## Problem description
Check every line below for the word "title" and copy each one that has it.

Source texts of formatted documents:
..........
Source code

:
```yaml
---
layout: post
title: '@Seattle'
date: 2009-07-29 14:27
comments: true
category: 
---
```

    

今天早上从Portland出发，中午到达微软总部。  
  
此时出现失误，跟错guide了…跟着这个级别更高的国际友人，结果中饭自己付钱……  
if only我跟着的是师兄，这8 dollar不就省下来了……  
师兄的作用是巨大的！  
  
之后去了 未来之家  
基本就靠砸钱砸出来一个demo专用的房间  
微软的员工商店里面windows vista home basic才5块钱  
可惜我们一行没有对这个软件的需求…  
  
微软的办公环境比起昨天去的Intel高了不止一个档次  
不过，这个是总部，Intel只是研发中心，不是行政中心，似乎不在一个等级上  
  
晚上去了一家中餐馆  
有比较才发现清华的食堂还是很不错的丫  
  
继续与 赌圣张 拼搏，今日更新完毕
..........
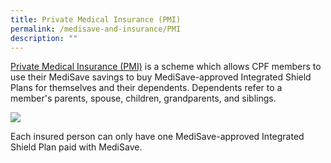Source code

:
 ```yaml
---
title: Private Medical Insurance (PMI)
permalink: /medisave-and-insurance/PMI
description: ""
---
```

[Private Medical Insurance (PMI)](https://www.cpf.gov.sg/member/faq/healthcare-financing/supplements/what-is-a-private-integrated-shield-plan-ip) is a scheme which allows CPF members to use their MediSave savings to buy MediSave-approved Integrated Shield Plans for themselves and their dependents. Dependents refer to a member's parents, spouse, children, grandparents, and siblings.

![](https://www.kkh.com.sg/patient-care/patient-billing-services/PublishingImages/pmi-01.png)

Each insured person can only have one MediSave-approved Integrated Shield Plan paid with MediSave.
..........
## Solution to the problem
title: '@Seattle'
title: Private Medical Insurance (PMI)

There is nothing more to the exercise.